What is being asked: Using the listing that follows, filter out every line lacking the string "pénz" and return the rest.

Study material:
◇ ◇ ◇ ◇

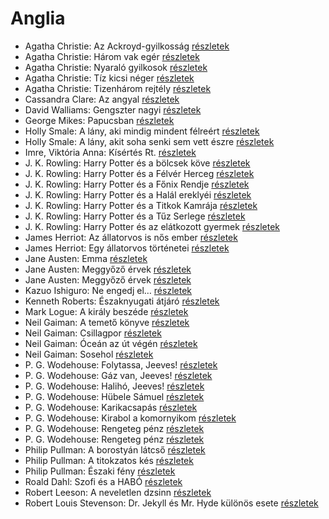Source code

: # Anglia

- Agatha Christie: Az Ackroyd-gyilkosság [részletek](_details/Agatha%20Christie.md#id_63)
- Agatha Christie: Három vak egér [részletek](_details/Agatha%20Christie.md#id_70)
- Agatha Christie: Nyaraló gyilkosok [részletek](_details/Agatha%20Christie.md#id_73)
- Agatha Christie: Tíz kicsi néger [részletek](_details/Agatha%20Christie.md#id_79)
- Agatha Christie: Tizenhárom rejtély [részletek](_details/Agatha%20Christie.md#id_259)
- Cassandra Clare: Az angyal [részletek](_details/Cassandra%20Clare.md#id_640)
- David Walliams: Gengszter nagyi [részletek](_details/David%20Walliams.md#id_1218)
- George Mikes: Papucsban [részletek](_details/George%20Mikes.md#id_406)
- Holly Smale: A lány, aki mindig mindent félreért [részletek](_details/Holly%20Smale.md#id_1003)
- Holly Smale: A lány, akit soha senki sem vett észre [részletek](_details/Holly%20Smale.md#id_1002)
- Imre, Viktória Anna: Kísértés Rt. [részletek](_details/Imre%2C%20Vikt%C3%B3ria%20Anna.md#id_632)
- J. K. Rowling: Harry Potter és a bölcsek köve [részletek](_details/J.%20K.%20Rowling.md#id_18)
- J. K. Rowling: Harry Potter és a Félvér Herceg [részletek](_details/J.%20K.%20Rowling.md#id_23)
- J. K. Rowling: Harry Potter és a Főnix Rendje [részletek](_details/J.%20K.%20Rowling.md#id_22)
- J. K. Rowling: Harry Potter és a Halál ereklyéi [részletek](_details/J.%20K.%20Rowling.md#id_24)
- J. K. Rowling: Harry Potter és a Titkok Kamrája [részletek](_details/J.%20K.%20Rowling.md#id_19)
- J. K. Rowling: Harry Potter és a Tűz Serlege [részletek](_details/J.%20K.%20Rowling.md#id_21)
- J. K. Rowling: Harry Potter és az elátkozott gyermek [részletek](_details/J.%20K.%20Rowling.md#id_1459)
- James Herriot: Az állatorvos is nős ember [részletek](_details/James%20Herriot.md#id_1270)
- James Herriot: Egy állatorvos történetei [részletek](_details/James%20Herriot.md#id_926)
- Jane Austen: Emma [részletek](_details/Jane%20Austen.md#id_57)
- Jane Austen: Meggyőző érvek [részletek](_details/Jane%20Austen.md#id_59)
- Jane Austen: Meggyőző érvek [részletek](_details/Jane%20Austen.md#id_996)
- Kazuo Ishiguro: Ne engedj el… [részletek](_details/Kazuo%20Ishiguro.md#id_158)
- Kenneth Roberts: Északnyugati átjáró [részletek](_details/Kenneth%20Roberts.md#id_745)
- Mark Logue: A király beszéde [részletek](_details/Mark%20Logue.md#id_298)
- Neil Gaiman: A temető könyve [részletek](_details/Neil%20Gaiman.md#id_1424)
- Neil Gaiman: Csillagpor [részletek](_details/Neil%20Gaiman.md#id_886)
- Neil Gaiman: Óceán az út végén [részletek](_details/Neil%20Gaiman.md#id_1433)
- Neil Gaiman: Sosehol [részletek](_details/Neil%20Gaiman.md#id_222)
- P. G. Wodehouse: Folytassa, Jeeves! [részletek](_details/P.%20G.%20Wodehouse.md#id_502)
- P. G. Wodehouse: Gáz van, Jeeves! [részletek](_details/P.%20G.%20Wodehouse.md#id_943)
- P. G. Wodehouse: Halihó, Jeeves! [részletek](_details/P.%20G.%20Wodehouse.md#id_945)
- P. G. Wodehouse: Hübele Sámuel [részletek](_details/P.%20G.%20Wodehouse.md#id_504)
- P. G. Wodehouse: Karikacsapás [részletek](_details/P.%20G.%20Wodehouse.md#id_505)
- P. G. Wodehouse: Kirabol a komornyikom [részletek](_details/P.%20G.%20Wodehouse.md#id_506)
- P. G. Wodehouse: Rengeteg pénz [részletek](_details/P.%20G.%20Wodehouse.md#id_509)
- P. G. Wodehouse: Rengeteg pénz [részletek](_details/P.%20G.%20Wodehouse.md#id_944)
- Philip Pullman: A borostyán látcső [részletek](_details/Philip%20Pullman.md#id_1221)
- Philip Pullman: A titokzatos kés [részletek](_details/Philip%20Pullman.md#id_1220)
- Philip Pullman: Északi fény [részletek](_details/Philip%20Pullman.md#id_1219)
- Roald Dahl: Szofi és a HABÓ [részletek](_details/Roald%20Dahl.md#id_537)
- Robert Leeson: A neveletlen dzsinn [részletek](_details/Robert%20Leeson.md#id_1007)
- Robert Louis Stevenson: Dr. Jekyll és Mr. Hyde különös esete [részletek](_details/Robert%20Louis%20Stevenson.md#id_615)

◇ ◇ ◇ ◇

Expected answer:
- P. G. Wodehouse: Rengeteg pénz [részletek](_details/P.%20G.%20Wodehouse.md#id_509)
- P. G. Wodehouse: Rengeteg pénz [részletek](_details/P.%20G.%20Wodehouse.md#id_944)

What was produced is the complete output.